YOUR ASSIGNMENT
Copy each line of the entries that contains the word "離奇點穴繩".

[Saved entries]
* * * * * * * * *

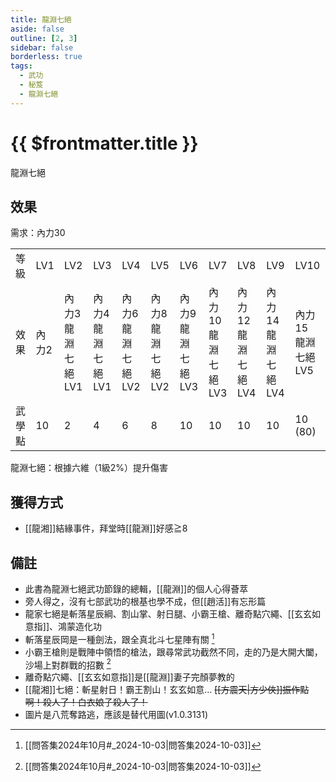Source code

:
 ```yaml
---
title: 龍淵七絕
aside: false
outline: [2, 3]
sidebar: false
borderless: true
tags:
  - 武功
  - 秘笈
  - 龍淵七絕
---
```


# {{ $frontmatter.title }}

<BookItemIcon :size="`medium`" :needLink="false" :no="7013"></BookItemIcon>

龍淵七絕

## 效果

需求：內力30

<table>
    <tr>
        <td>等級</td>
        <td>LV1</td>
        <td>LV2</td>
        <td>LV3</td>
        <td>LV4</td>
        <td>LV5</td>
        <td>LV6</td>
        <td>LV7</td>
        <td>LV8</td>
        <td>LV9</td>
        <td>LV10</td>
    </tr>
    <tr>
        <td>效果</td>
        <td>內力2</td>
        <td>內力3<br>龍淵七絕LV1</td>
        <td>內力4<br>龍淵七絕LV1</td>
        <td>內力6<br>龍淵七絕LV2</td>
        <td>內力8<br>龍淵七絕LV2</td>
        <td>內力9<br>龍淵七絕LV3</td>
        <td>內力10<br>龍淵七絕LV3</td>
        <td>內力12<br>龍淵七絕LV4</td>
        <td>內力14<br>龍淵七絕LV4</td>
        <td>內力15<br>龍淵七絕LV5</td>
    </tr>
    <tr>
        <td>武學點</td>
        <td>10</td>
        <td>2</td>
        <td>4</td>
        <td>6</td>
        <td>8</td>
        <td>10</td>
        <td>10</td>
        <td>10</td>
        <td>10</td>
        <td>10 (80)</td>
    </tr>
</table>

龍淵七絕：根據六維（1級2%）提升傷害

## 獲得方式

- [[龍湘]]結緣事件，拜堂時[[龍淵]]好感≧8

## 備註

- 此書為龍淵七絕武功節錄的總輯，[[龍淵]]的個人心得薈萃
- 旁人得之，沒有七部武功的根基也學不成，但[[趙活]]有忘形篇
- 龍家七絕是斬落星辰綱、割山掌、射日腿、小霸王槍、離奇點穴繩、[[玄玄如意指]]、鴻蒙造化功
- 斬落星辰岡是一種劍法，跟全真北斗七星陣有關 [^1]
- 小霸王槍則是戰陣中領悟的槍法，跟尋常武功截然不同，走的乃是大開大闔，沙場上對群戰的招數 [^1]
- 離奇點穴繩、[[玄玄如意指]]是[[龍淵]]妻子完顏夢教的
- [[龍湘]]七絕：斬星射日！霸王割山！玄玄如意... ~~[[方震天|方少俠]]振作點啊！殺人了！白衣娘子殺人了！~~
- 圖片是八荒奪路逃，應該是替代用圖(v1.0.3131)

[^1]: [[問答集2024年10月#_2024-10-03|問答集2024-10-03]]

* * * * * * * * *

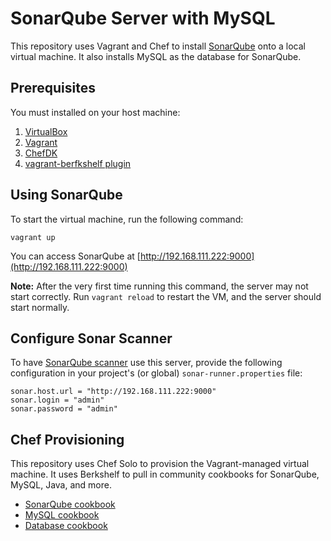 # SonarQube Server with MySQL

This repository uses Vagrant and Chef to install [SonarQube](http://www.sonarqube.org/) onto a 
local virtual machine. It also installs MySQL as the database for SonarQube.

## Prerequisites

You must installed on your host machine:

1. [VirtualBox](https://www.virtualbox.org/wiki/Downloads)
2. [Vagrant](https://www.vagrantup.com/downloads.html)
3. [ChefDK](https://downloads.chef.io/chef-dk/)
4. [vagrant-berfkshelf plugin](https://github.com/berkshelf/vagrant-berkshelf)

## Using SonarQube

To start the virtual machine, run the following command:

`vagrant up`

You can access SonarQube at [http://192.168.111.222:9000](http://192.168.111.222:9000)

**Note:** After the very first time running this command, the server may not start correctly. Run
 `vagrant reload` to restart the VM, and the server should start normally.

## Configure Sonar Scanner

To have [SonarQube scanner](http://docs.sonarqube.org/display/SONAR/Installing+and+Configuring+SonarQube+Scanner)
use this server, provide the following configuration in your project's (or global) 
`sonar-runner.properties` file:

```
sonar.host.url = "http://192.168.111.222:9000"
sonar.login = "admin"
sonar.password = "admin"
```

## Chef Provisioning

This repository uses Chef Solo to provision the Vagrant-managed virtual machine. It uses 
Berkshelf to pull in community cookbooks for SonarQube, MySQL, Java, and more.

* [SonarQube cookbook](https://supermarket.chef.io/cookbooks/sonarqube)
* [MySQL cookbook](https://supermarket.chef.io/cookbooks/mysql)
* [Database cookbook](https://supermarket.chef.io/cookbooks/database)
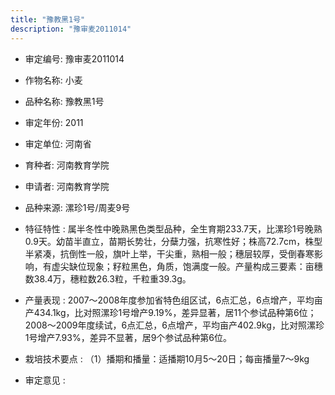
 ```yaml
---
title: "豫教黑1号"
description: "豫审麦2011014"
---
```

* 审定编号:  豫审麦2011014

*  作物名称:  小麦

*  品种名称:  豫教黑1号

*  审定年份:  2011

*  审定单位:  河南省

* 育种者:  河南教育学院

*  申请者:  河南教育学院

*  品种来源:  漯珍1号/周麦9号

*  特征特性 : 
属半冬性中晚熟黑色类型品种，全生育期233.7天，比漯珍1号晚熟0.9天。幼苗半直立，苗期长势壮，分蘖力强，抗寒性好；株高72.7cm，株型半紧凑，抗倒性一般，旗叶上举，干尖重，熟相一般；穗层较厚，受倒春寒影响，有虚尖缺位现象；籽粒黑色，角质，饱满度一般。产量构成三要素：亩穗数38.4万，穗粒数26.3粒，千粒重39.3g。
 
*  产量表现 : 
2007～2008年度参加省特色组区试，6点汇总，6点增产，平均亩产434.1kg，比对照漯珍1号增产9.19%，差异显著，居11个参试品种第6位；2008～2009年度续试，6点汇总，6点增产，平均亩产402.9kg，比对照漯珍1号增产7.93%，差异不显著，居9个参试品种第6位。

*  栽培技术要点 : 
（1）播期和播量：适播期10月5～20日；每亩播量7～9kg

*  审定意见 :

* * * * * * * * *

TASK RESULT
- 龍家七絕是斬落星辰綱、割山掌、射日腿、小霸王槍、離奇點穴繩、[[玄玄如意指]]、鴻蒙造化功
- 離奇點穴繩、[[玄玄如意指]]是[[龍淵]]妻子完顏夢教的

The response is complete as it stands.